**STORED DATA**:
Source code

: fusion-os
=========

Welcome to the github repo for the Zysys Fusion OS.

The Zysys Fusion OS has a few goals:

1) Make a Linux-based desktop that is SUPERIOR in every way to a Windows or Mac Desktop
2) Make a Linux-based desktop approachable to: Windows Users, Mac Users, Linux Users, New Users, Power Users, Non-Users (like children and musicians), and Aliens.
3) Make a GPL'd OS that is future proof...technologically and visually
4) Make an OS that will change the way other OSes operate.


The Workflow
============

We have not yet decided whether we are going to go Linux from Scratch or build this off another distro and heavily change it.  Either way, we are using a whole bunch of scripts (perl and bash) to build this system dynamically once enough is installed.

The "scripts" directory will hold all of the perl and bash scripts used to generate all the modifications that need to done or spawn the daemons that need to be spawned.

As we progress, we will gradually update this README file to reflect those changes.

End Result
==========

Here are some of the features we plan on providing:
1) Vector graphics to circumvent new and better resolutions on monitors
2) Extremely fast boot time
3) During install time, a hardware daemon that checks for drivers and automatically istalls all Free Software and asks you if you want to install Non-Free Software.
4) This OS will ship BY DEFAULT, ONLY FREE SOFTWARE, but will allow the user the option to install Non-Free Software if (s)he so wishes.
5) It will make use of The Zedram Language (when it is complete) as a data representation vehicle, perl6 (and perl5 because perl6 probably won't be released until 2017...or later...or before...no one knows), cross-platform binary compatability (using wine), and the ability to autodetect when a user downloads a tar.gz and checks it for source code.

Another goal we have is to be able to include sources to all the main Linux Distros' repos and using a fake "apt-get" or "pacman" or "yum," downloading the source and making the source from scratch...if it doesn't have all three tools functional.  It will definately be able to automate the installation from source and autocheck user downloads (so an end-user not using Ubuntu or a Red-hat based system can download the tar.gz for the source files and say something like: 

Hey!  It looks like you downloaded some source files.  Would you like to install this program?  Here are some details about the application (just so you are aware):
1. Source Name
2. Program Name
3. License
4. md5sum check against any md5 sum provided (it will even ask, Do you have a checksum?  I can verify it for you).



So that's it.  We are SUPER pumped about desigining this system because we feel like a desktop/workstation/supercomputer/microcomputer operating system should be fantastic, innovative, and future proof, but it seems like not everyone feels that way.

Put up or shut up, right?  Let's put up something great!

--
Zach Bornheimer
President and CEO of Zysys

**EXERCISE BRIEF**: Determine how many lines of the records above contain the word "Free", and report only that number.

**WRITTEN REPLY**: 2